Why $6.2 Billion Could Flow Into Shares of Alibaba in One Day – From Just Two Buyers

Editor's note: WeChat is China's "do-everything" app for video games, mobile payments, and everything in between.

But it's not the only huge story in China today.

Today's Masters Series essay originally appeared in the August issue of True Wealth China Opportunities. In it, Steve shares a startling fact about Alibaba – the world's largest retailer, and one of the biggest publicly traded companies on the planet. And while the numbers may be slightly outdated, the opportunity remains as valid as ever today...

Why $6.2 Billion Could Flow Into Shares of Alibaba in One Day – From Just Two Buyers

In 2006, Jonathan Krane was significantly responsible in bringing the Rolling Stones to China. He's also the founder of KraneShares, the top China-specific fund manager in the U.S. for exchange-traded funds (ETFs).

He recently returned from another two weeks in the country. And what he told me when he returned shocked me...

Krane was in Beijing, Shanghai, and Hong Kong – and he wasn't there on vacation.

I wanted to get the firsthand account of his recent trip. So I spent a couple hours meeting with him at his KraneShares office near Rockefeller Center in New York.

KraneShares now has two of the top five largest China ETFs in America.
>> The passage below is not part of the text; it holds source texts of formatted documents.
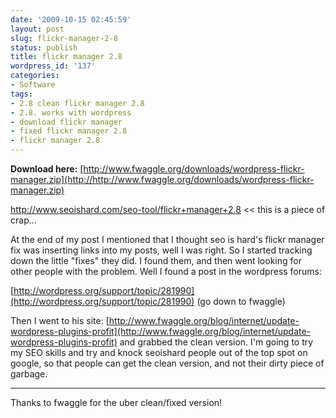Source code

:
```yaml
---
date: '2009-10-15 02:45:59'
layout: post
slug: flickr-manager-2-8
status: publish
title: flickr manager 2.8
wordpress_id: '137'
categories:
- Software
tags:
- 2.8 clean flickr manager 2.8
- 2.8. works with wordpress
- download flickr manager
- fixed flickr manager 2.8
- flickr manager 2.8
---
```


**Download here:** [http://www.fwaggle.org/downloads/wordpress-flickr-manager.zip](http://http://www.fwaggle.org/downloads/wordpress-flickr-manager.zip)

http://www.seoishard.com/seo-tool/flickr+manager+2.8 << this is a piece of crap...

At the end of my post I mentioned that I thought seo is hard's flickr manager fix was inserting links into my posts, well I was right. So I started tracking down the little "fixes" they did. I found them, and then went looking for other people with the problem. Well I found a post in the wordpress forums:

[http://wordpress.org/support/topic/281990](http://wordpress.org/support/topic/281990) (go down to fwaggle)

Then I went to his site: [http://www.fwaggle.org/blog/internet/update-wordpress-plugins-profit](http://www.fwaggle.org/blog/internet/update-wordpress-plugins-profit) and grabbed the clean version.
I'm going to try my SEO skills and try and knock seoishard people out of the top spot on google, so that people can get the clean version, and not their dirty piece of garbage.

------

Thanks to fwaggle for the uber clean/fixed version!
And one of them is the top-performing China ETF this year.

As we sat in the conference room overlooking Rockefeller Center, Krane and his chief investment officer Brendan Ahern shared an important insight that shocked me and that I had to pass along to you...

Why $6.2 Billion Will Flow Into Alibaba – From Just Two Buyers

Brendan Ahern of KraneShares sometimes describes himself as an "index nerd."

While you and I might read the football scores over the weekend, Brendan reads the latest 100-page changes in index methodologies from the big stock-index providers.

It's incredibly dry reading. But Brendan discovers some extraordinary stuff in there...

His latest discovery is what's about to happen to what he calls the China "index orphans."

What's an index orphan? It's a huge company that's not part of a benchmark index yet. But when it gets adopted by a major index, a lot of money is forced to flow into that stock.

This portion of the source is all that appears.